Archive for the ‘Self-mastery’ Category

Insights #29: How deep are you in it?

Friday, March 13th, 2009

Come on men, tell me this isn’t true: you avoid getting help because you’re ashamed of what you’re going through and you don’t want to tell anyone. You see it as some failure on your part. And God forbid you should have to attend a seminar and reveal your failings in front of others! Have you heard that old saying: A problem shared is a problem halved? (Those old sayings still work best, and this one is the best of the best.)

The fact is, when someone else shares their situation, you realise you’re not alone. You feel empathy, compassion – for the other person and for yourself. So by sharing you help others, but the benefit is even greater for you, the person sharing. You experience a tremendous relief because – even though it’s only for a moment, and with regards to that one thing –  you lift the ‘act’ that we all work so hard to uphold. Upholding the ‘act’ is an energy drain. Dropping it releases a tremendous surge of energy. The problem feels halved, and is, because we have more life energy to deal with it.

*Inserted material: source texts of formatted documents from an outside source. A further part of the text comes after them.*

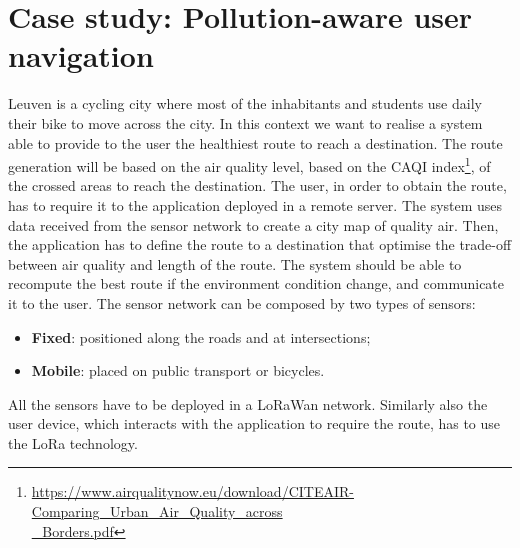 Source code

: \section{Case study: Pollution-aware user navigation}
\label{sec:case-staudyLoRa}


Leuven is a cycling city where most of the inhabitants and students use daily their bike to move across the city. 
In this context we want to realise a system able to provide to the user the healthiest route to reach a destination. 
The route generation will be based on the air quality level, based on the CAQI index\footnote{\href{https://www.airqualitynow.eu/download/CITEAIR-Comparing_Urban_Air_Quality_across_Borders.pdf}{https://www.airqualitynow.eu/download/CITEAIR-Comparing\_Urban\_Air\_Quality\_across\\\_Borders.pdf}}, of the crossed areas to reach the destination. 
The user, in order to obtain the route, has to require it to the application deployed in a remote server.
The system uses data received from the sensor network to create a city map of quality air.
Then, the application has to define the route to a destination that optimise the trade-off between air quality and length of the route.
The system should be able to recompute the best route if the environment condition change, and communicate it to the user.
The sensor network can be composed by two types of sensors:
\begin{itemize}
    \item \textbf{Fixed}: positioned along the roads and at intersections;
    \item \textbf{Mobile}: placed on public transport or bicycles.
\end{itemize}
All the sensors have to be deployed in a LoRaWan network.
Similarly also the user device, which interacts with the application to require the route, has to use the LoRa technology.

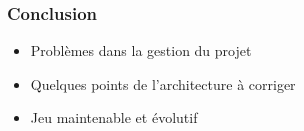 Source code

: \begin{frame}

\frametitle{Conclusion}

	
	
	\begin{itemize}
		\item{Problèmes dans la gestion du projet}
	\end{itemize}

	\begin{itemize}
		\item{Quelques points de l'architecture à corriger}
	\end{itemize}

	\begin{itemize}
		\item{Jeu maintenable et évolutif}
	\end{itemize}
	


\end{frame}

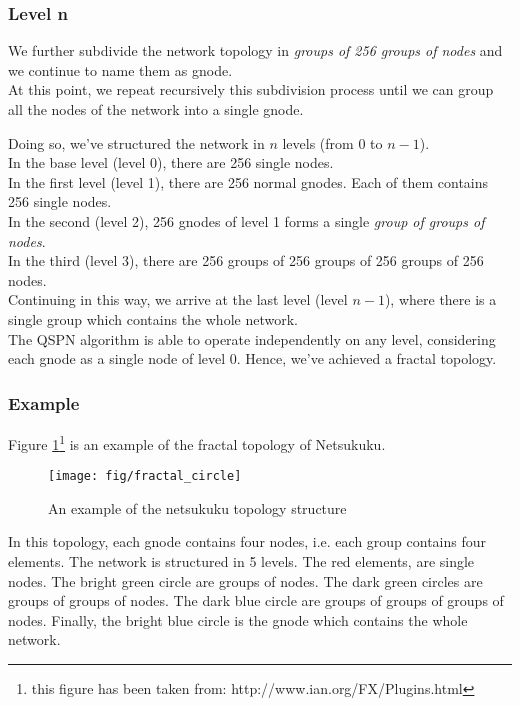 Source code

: \documentclass[a4paper]{article}
\newcommand{\href}[2]{ #1 }
\begin{document}
\subsubsection{Level n}
We further subdivide the network topology in \emph{groups of 256 groups of nodes}
and we continue to name them as gnode.\\
At this point, we repeat recursively this subdivision process until
we can group all the nodes of the network into a single gnode.

Doing so, we've structured the network in $n$ levels (from $0$ to $n-1$).\\
In the base level (level 0), there are 256 single nodes.\\
In the first level (level 1), there are 256 normal gnodes. Each of them
contains 256 single nodes.\\
In the second (level 2), 256 gnodes of level 1 forms a single \emph{group of
groups of nodes}.\\
In the third (level 3), there are 256 groups of 256 groups of 256 groups of
256 nodes.\\
Continuing in this way, we arrive at the last level (level $n-1$), where there
is a single group which contains the whole network.\\

The QSPN algorithm is able to operate independently on any level,
considering each gnode as a single node of level 0.
Hence, we've achieved a fractal topology.

\subsubsection*{Example}

Figure \ref{fig:fract_circle}\footnote{this figure has been taken from:
\href{http://www.ian.org/FX/Plugins.html}{http://www.ian.org/FX/Plugins.html}}
is an example of the fractal topology of Netsukuku.

\begin{figure}[h]
	\begin{center}
		\texttt{[image: fig/fractal\_circle]}
	\end{center}
	\caption{An example of the netsukuku topology structure}
	\label{fig:fract_circle}
\end{figure}

In this topology, each gnode contains four nodes, i.e. each group contains
four elements. The network is structured in 5 levels. The red elements, are single
nodes. The bright green circle are groups of nodes. The dark green circles are
groups of groups of nodes. The dark blue circle are groups of groups of groups of
nodes. Finally, the bright blue circle is the gnode which contains the whole
network.
\end{document}
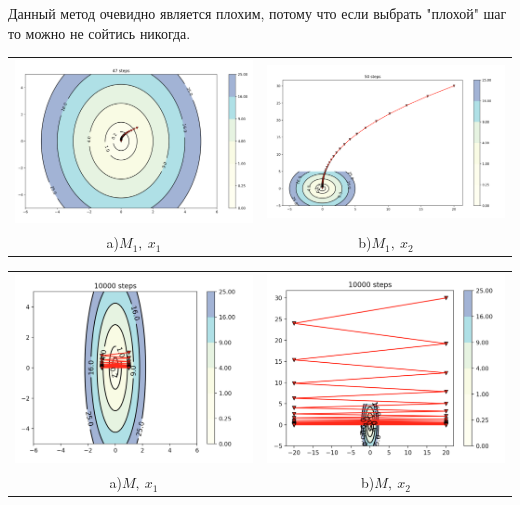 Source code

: \documentclass{article}
\theoremstyle{definition}
\theoremstyle{remark}
\begin{document}
Данный метод очевидно является плохим, потому что если выбрать "плохой" шаг то можно не сойтись никогда.
\begin{center}
\begin{tabular}{cc}
\includegraphics[width=0.49\linewidth]{15.png} &
\includegraphics[width=0.49\linewidth]{16.png} \\
 a)$M_1,\ x_1$ & b)$M_1,\ x_2$\\
\end{tabular}
\end{center}
\begin{center}
\begin{tabular}{cc}
\includegraphics[width=0.49\linewidth]{17.png} &
\includegraphics[width=0.49\linewidth]{18.png} \\
 a)$M,\ x_1$ & b)$M,\ x_2$\\
\end{tabular}
\end{center}
\end{document}
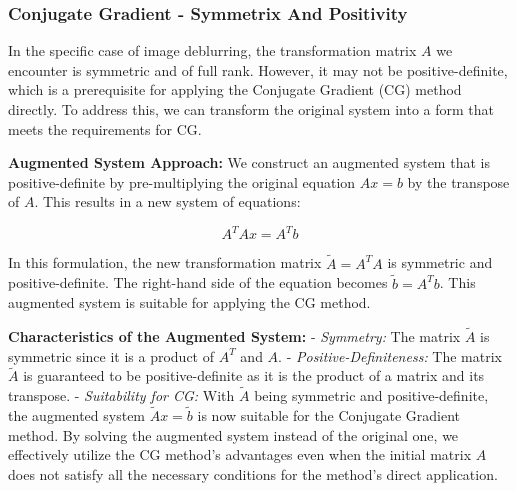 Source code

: \documentclass[unicode,11pt,a4paper,oneside,numbers=endperiod,openany]{scrartcl}
\begin{document}
\subsubsection{Conjugate Gradient - Symmetrix And Positivity}
In the specific case of image deblurring, the transformation matrix \( A \) we encounter is symmetric and of full rank. However, it may not be positive-definite, which is a prerequisite for applying the Conjugate Gradient (CG) method directly. To address this, we can transform the original system into a form that meets the requirements for CG.

\textbf{Augmented System Approach:}
We construct an augmented system that is positive-definite by pre-multiplying the original equation \( Ax = b \) by the transpose of \( A \). This results in a new system of equations:

\[
 A^TAx = A^Tb
\]

In this formulation, the new transformation matrix \( \tilde{A} = A^TA \) is symmetric and positive-definite. The right-hand side of the equation becomes \( \tilde{b} = A^Tb \). This augmented system is suitable for applying the CG method.

\textbf{Characteristics of the Augmented System:}\newline\newline
- \textit{Symmetry:} The matrix \( \tilde{A} \) is symmetric since it is a product of \( A^T \) and \( A \).\newline\newline
- \textit{Positive-Definiteness:} The matrix \( \tilde{A} \) is guaranteed to be positive-definite as it is the product of a matrix and its transpose.\newline \newline
- \textit{Suitability for CG:} With \( \tilde{A} \) being symmetric and positive-definite, the augmented system \( \tilde{A}x = \tilde{b} \) is now suitable for the Conjugate Gradient method.
\newline \newline
By solving the augmented system instead of the original one, we effectively utilize the CG method's advantages even when the initial matrix \( A \) does not satisfy all the necessary conditions for the method's direct application.
\end{document}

A hard fact of life is that if you want to be constantly motivated and energised, you have to make this a way of life. The sun doesn’t need motivation to shine, it just needs the clouds to be removed. The clouds in our lives are all the pretences that we uphold. So if you’re halfway down the chute, and not coping, then stop pretending. We’re all in the sh*t, it’s just a matter of how deep! Take a load off, and tell someone, today!

Insights #14: Become a great actor!

Friday, October 24th, 2008

Mastery of self means being able to choose your reaction in any situation. Showing love, understanding, forgiveness, are the hardest to do, and therefore the best indicators of having gained mastery of self. You know you’ve really mastered yourself when you can do this with the people who push your buttons the most – your business partner, spouse, parents.

When, instead of arguing for the sake of gaining power and attention, you act to edify the other person, this is understanding. When you act with understanding without having to show that you’ve done that – purely for the other person’s sake and genuinely wanting no credit for it – this is love.

Once you have mastered yourself in this way, you’ll gain a glimpse into the world of the great actors, who can completely become any role they choose to play. In real life this is not false, it’s authentic, because it’s coming from a commitment, for example the commitment to be a loving person, and then acting from that, not acting based on what you feel, which is usually driven by the need to protect some ego concern.